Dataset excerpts

↓↓↓

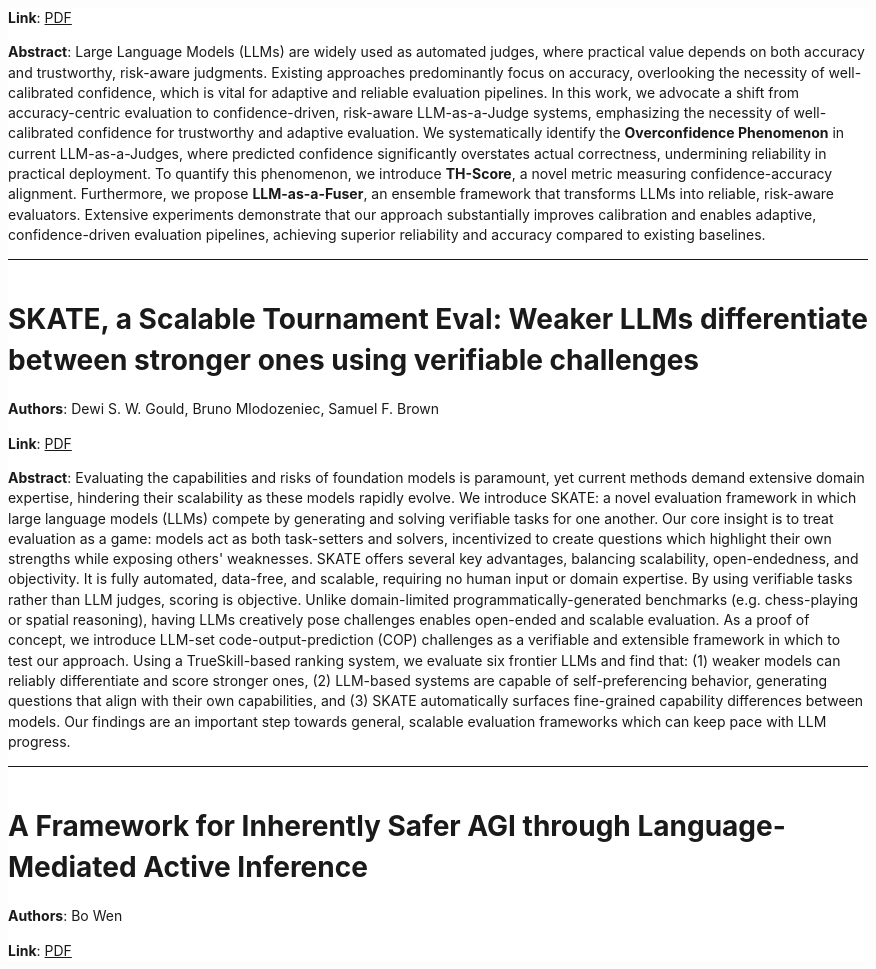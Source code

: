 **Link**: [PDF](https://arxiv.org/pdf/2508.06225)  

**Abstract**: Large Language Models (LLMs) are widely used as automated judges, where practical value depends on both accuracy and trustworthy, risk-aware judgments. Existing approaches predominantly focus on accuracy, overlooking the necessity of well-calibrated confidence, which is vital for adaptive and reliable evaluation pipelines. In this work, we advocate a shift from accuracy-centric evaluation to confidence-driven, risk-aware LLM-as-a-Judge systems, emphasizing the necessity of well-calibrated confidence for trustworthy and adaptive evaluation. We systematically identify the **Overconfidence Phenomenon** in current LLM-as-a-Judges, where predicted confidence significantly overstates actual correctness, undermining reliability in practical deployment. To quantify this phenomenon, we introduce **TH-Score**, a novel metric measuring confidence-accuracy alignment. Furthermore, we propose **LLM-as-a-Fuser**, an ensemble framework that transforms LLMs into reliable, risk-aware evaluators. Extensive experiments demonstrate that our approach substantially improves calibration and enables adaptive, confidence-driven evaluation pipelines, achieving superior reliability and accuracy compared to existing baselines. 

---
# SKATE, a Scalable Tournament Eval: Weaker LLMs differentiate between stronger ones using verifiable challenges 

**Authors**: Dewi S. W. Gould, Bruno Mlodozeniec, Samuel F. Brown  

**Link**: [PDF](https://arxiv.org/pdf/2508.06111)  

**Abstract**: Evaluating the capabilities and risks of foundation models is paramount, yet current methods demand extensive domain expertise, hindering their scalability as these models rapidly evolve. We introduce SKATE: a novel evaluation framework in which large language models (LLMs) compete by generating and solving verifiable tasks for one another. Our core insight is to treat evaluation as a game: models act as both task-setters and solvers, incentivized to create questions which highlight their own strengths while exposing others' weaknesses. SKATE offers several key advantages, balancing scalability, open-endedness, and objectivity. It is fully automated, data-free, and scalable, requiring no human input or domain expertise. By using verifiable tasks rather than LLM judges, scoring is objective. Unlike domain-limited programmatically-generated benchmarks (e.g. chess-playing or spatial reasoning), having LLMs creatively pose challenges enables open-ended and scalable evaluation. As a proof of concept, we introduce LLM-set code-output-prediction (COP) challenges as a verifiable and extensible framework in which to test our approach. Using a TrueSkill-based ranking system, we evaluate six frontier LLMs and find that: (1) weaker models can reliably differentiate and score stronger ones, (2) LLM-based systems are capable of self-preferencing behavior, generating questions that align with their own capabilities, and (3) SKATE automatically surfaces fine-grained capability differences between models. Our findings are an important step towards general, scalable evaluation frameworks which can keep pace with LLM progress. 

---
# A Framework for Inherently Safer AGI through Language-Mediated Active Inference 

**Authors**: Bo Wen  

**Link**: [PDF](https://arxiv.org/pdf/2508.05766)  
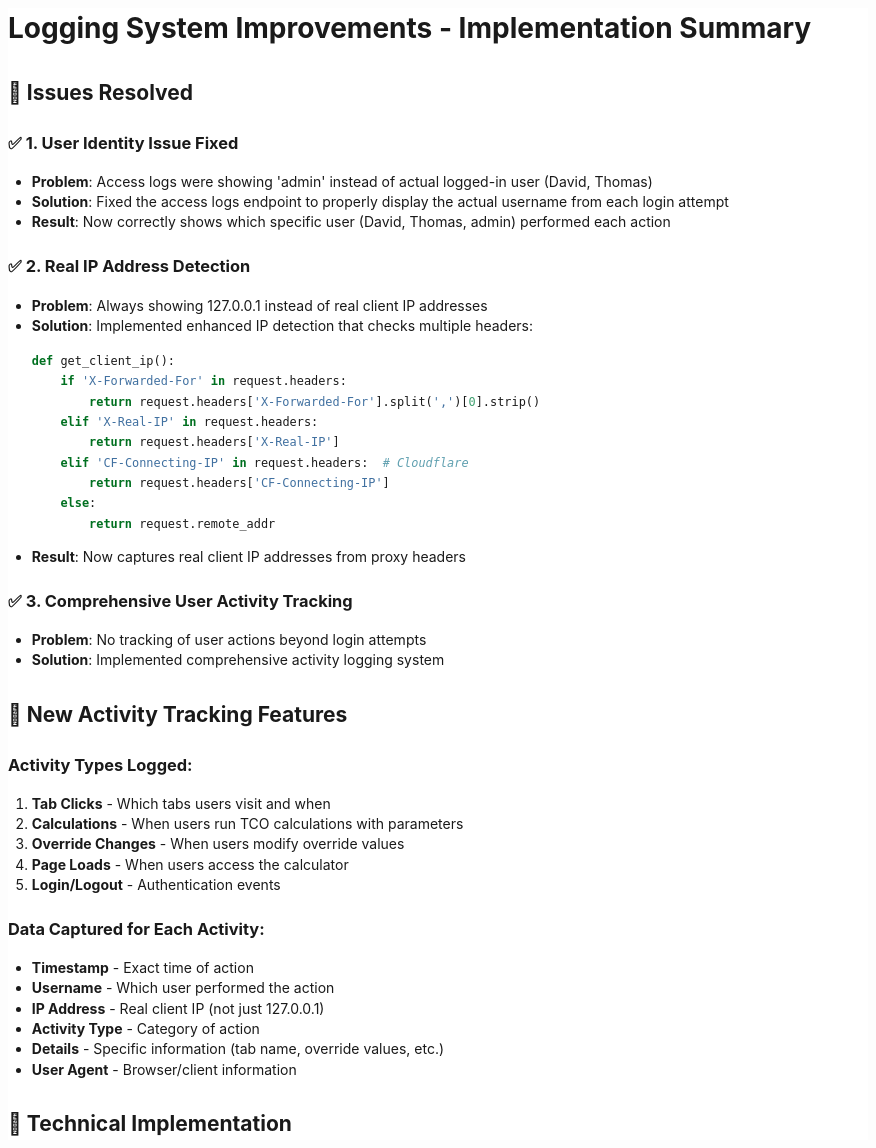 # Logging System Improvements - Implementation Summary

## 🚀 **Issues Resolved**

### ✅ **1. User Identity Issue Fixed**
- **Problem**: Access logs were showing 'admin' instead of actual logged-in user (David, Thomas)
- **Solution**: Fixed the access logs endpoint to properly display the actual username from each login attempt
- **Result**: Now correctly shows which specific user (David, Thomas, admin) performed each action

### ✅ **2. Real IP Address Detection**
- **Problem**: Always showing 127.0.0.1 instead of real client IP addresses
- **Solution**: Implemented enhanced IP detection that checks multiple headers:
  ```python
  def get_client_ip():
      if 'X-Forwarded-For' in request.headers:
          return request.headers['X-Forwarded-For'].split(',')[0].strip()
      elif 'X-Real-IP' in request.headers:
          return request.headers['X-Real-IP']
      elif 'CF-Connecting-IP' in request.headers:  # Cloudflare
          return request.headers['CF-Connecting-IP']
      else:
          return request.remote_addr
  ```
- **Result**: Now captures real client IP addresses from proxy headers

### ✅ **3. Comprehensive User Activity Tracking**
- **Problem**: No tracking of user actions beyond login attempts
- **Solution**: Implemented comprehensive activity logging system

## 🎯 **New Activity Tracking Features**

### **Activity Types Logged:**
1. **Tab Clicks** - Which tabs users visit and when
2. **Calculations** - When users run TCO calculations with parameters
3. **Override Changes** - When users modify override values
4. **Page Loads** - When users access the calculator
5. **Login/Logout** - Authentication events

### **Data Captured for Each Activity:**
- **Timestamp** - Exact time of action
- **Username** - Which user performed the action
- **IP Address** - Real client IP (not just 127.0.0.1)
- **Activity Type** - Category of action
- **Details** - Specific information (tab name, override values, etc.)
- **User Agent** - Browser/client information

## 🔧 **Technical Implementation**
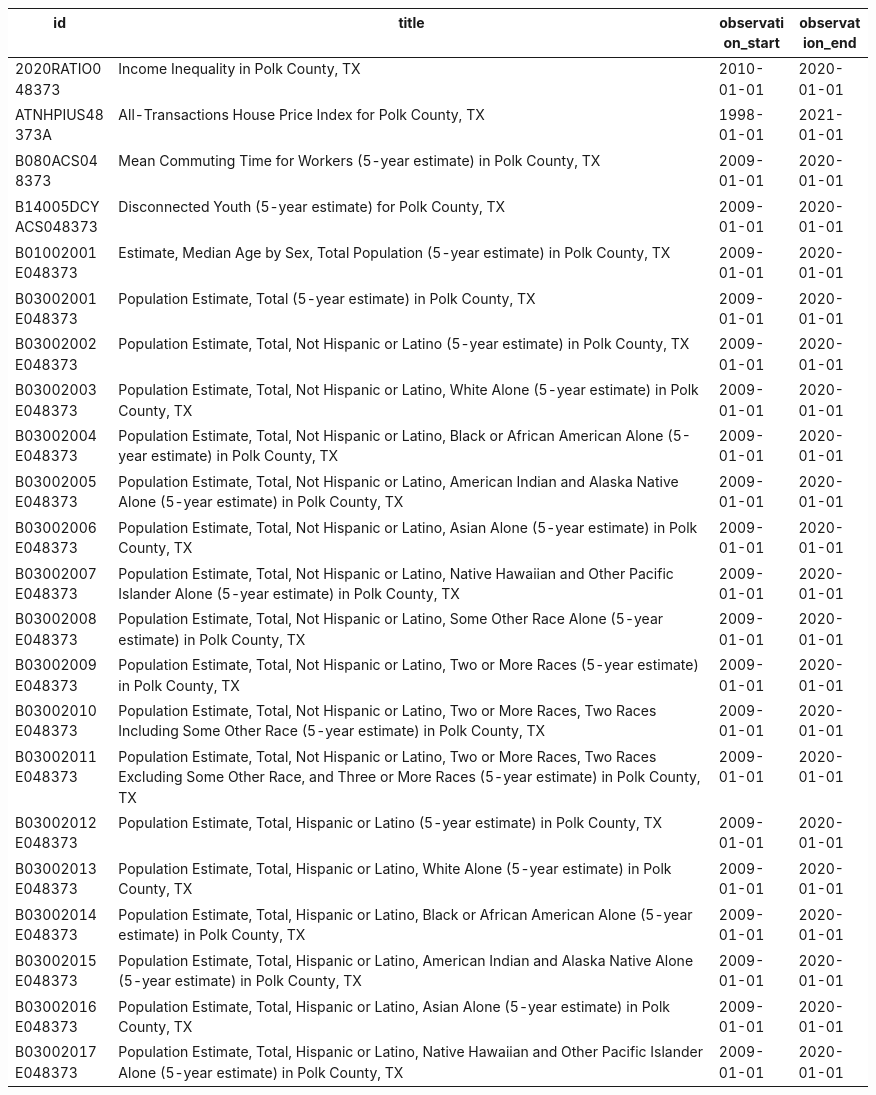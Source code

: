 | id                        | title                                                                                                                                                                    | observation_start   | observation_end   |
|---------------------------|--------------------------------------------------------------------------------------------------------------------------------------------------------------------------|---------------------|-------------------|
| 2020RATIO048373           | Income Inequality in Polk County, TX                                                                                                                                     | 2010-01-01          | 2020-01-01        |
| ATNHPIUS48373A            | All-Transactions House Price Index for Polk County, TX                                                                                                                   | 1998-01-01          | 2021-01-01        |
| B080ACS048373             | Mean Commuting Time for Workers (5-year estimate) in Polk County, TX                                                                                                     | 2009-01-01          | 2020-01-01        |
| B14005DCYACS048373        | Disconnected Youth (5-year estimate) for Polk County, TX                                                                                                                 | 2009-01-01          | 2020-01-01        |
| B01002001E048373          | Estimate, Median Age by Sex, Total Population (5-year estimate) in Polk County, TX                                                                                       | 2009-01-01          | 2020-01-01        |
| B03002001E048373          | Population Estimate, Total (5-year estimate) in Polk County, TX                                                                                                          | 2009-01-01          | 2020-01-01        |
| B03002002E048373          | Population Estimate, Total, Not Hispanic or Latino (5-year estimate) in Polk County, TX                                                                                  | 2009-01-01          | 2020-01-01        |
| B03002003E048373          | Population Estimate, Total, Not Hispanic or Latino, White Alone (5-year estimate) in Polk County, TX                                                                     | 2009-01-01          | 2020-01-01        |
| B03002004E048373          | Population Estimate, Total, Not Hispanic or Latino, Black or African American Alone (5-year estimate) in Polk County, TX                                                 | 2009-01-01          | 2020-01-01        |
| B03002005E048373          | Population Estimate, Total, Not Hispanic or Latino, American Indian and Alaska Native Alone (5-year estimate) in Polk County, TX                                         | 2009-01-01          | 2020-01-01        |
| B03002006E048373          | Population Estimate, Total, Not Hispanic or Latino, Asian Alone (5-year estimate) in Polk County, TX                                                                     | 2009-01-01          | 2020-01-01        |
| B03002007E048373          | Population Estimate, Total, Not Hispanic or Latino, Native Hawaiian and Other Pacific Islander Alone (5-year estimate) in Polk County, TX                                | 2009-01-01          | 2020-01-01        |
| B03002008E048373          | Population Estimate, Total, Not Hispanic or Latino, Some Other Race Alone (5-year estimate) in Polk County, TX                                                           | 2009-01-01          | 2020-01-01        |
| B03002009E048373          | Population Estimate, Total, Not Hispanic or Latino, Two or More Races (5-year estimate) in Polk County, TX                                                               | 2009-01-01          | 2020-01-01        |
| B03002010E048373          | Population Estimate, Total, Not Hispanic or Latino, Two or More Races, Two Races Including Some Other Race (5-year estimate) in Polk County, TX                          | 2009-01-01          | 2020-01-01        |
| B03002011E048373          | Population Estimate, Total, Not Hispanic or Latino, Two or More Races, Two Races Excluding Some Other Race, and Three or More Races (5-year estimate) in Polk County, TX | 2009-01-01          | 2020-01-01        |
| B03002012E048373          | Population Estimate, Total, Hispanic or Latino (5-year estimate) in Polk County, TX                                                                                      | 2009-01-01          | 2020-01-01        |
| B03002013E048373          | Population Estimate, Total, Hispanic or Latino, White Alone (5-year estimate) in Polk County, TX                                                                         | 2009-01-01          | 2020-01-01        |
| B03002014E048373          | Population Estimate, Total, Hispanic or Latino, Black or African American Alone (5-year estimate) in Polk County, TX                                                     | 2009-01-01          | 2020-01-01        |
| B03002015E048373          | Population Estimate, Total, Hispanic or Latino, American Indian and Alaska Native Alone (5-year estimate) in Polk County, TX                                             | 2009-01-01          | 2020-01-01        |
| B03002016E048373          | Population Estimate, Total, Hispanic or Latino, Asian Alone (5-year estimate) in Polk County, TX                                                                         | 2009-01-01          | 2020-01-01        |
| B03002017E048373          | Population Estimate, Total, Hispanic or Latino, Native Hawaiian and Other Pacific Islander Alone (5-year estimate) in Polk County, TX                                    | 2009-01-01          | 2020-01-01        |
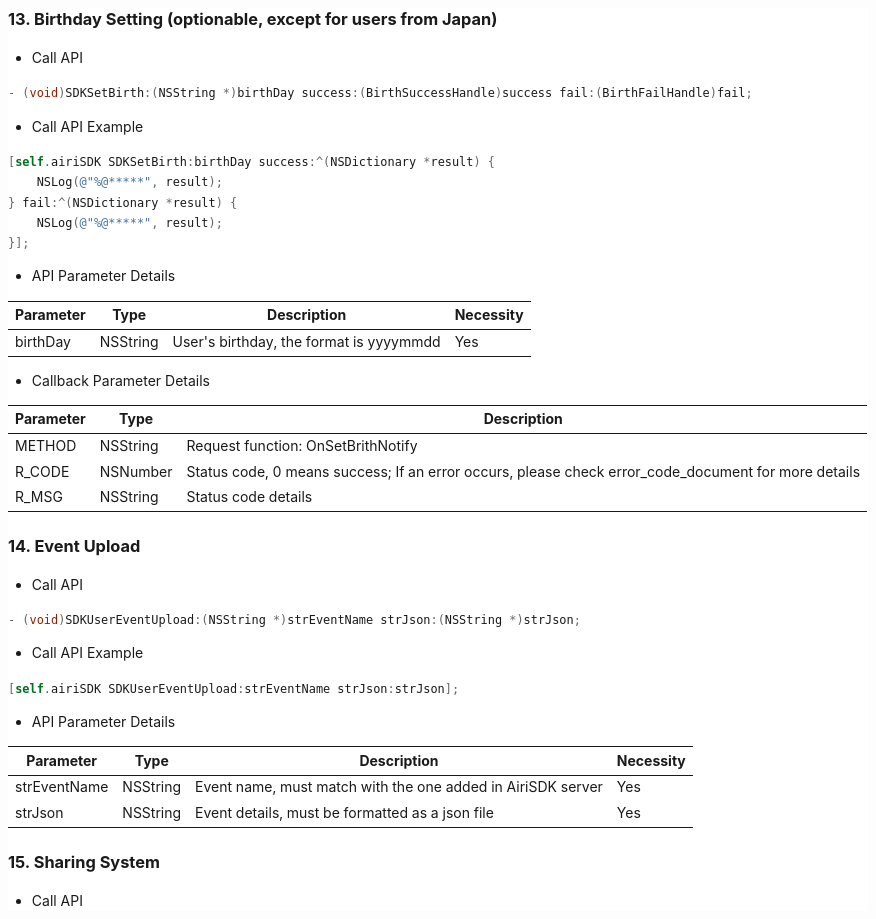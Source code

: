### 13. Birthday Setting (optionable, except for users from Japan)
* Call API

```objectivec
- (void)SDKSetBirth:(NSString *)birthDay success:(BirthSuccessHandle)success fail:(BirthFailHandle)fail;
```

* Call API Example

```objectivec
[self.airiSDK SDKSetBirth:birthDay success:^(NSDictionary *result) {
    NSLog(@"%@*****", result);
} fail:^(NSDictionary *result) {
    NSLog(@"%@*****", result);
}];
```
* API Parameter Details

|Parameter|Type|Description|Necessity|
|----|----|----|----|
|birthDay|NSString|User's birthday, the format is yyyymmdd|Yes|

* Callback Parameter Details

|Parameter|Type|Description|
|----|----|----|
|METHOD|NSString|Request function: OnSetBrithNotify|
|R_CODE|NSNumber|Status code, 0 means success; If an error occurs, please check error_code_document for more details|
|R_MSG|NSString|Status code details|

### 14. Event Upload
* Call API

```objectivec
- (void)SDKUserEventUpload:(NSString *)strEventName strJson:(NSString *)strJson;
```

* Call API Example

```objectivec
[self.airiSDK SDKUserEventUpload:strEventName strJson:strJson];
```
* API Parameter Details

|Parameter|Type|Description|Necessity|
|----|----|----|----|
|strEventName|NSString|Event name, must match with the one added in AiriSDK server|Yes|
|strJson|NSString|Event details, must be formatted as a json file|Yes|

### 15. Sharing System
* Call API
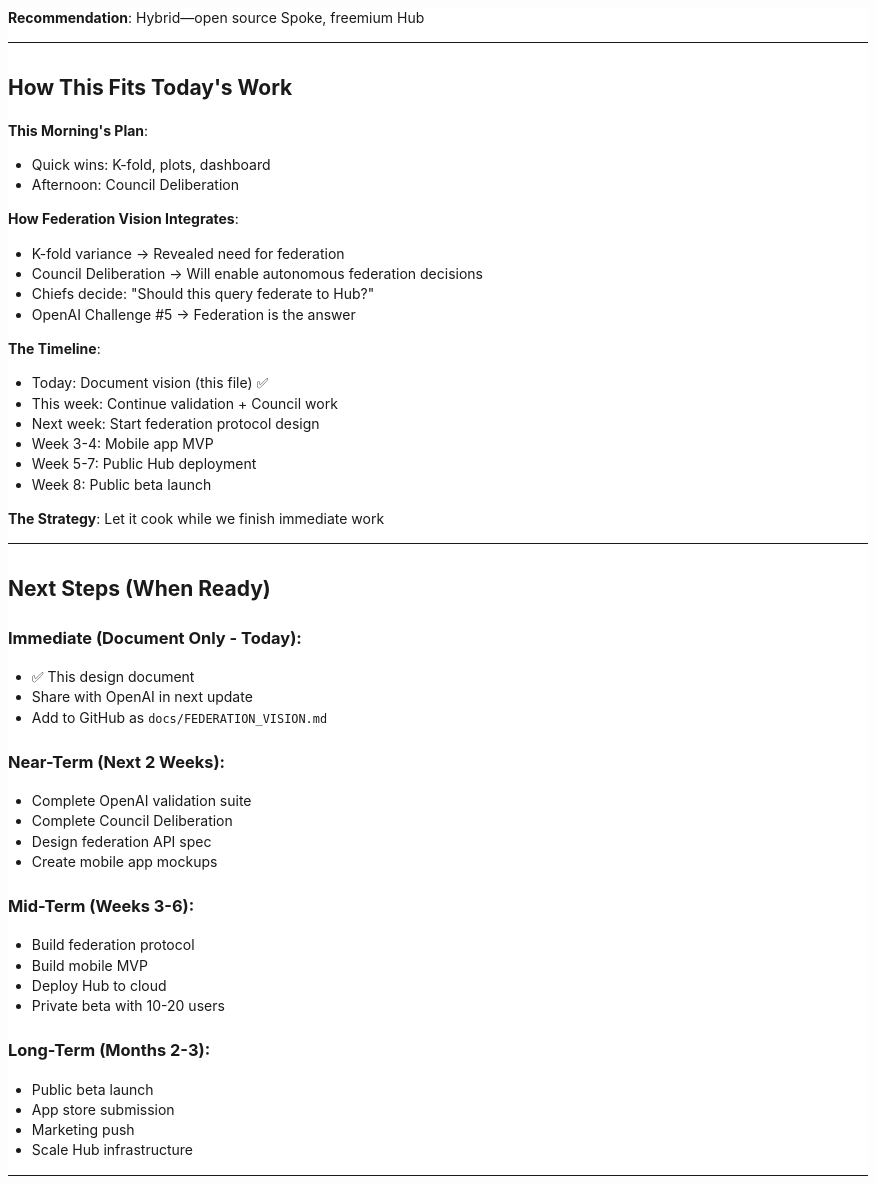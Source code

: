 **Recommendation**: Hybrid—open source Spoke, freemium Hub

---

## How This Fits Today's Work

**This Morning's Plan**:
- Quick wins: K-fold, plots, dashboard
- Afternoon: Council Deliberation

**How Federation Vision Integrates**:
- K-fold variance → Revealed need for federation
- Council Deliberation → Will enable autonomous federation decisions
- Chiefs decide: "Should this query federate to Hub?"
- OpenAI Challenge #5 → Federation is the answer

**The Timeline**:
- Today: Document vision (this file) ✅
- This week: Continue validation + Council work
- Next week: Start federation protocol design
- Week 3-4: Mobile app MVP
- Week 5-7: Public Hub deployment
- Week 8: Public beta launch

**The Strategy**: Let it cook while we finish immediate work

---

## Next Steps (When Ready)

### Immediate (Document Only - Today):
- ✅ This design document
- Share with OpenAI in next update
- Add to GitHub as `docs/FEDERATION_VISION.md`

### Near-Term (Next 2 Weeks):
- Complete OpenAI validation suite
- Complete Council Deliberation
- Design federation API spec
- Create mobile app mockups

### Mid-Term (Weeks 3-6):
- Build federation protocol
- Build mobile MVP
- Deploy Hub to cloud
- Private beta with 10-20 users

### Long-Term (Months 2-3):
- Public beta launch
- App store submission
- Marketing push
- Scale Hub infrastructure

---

↑↑↑

Taking the line with "### Mid-Term (Weeks" as the start and the last line of the data above as the end, write out those two lines and every line between them exactly, and only those.

*Your solution*:
### Mid-Term (Weeks 3-6):
- Build federation protocol
- Build mobile MVP
- Deploy Hub to cloud
- Private beta with 10-20 users

### Long-Term (Months 2-3):
- Public beta launch
- App store submission
- Marketing push
- Scale Hub infrastructure

---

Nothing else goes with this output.